A few weeks ago, in Chile’s Atacama desert, I was invited to cook pataska, a traditional corn stew, with a group of local families.
It was fascinating to prepare the corn the old fashioned way – by pouring ashes from the fire and some water onto the dried kernels to loosen the husks and render the corn edible – but it was actually more fascinating to see the many varieties of corn available to these rural Chileans. There were red, red and yellow, white and purple, brown, and some jet black varieties, all with different names, uses and subtly different tastes (though I was able to taste just a few).
Fifty years ago, a work entitled “Races of Maize in Chile” cataloged 19 different types, or “races,” of corn in Chile.
In downtown Santiago, it was not clear that any more than a handful of these varieties are still available to the general population.
However, in the countryside, these small breeds can still be found, harvested by rural folks whose families have grown this brilliant spectrum of maize for many centuries.
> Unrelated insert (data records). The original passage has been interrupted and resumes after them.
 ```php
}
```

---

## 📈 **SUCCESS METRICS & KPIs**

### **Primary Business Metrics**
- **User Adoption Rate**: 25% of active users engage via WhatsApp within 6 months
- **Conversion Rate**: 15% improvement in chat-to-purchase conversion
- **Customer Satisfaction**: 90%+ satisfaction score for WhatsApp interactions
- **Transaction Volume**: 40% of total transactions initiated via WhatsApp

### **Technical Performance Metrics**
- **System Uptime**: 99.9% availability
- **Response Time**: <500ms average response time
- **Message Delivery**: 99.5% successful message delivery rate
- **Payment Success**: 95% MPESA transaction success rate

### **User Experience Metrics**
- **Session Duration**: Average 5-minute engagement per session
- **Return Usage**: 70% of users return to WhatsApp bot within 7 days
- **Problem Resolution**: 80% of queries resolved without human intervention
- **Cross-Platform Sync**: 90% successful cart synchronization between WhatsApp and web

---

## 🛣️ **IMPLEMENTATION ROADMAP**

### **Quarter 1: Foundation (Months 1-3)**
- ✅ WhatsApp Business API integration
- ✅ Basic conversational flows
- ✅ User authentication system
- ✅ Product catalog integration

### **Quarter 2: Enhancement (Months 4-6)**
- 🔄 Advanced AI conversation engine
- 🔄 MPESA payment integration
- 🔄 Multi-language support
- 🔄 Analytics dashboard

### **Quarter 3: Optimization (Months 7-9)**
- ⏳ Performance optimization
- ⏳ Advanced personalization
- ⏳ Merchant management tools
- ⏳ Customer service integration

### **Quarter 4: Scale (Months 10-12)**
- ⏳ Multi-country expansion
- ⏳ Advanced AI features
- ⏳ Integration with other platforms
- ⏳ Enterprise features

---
The reason these many kinds of corn do not appear in urban areas may be due to lack of demand, or it may simply be impossible to grow these lesser known varieties in numbers sufficient to supply an urban population (and a very high percentage of Chilenos live in cities – something like 75%).
It is also possible that the corporate supply chain, designed to maximize efficiencies, has determined that these lesser known species of corn are inappropriate for a business model that understandably values consistency and the capability to turn out predictably large quantities of product with generally popular characteristics. Just as many breeds of cows, pigs and chickens are vanishing because they were deemed unsuitable for mass production, so do many vegetables fall out of favor and become unavailable because for one reason or another they do not fit the needs of the industrial farm model of doing business.
This time of year, at the Oak Park Farmers’ Market, I always make a stop at the corn stand to pick up some of the golden ears familiar to all of us in the Midwest. I can’t help but think, though, that our eating lives would be so much richer if we could find a way to keep less popular or less corporately appropriate species of food alive and reproducing, for the benefit of our table and the continuing evolution of all species, including our own.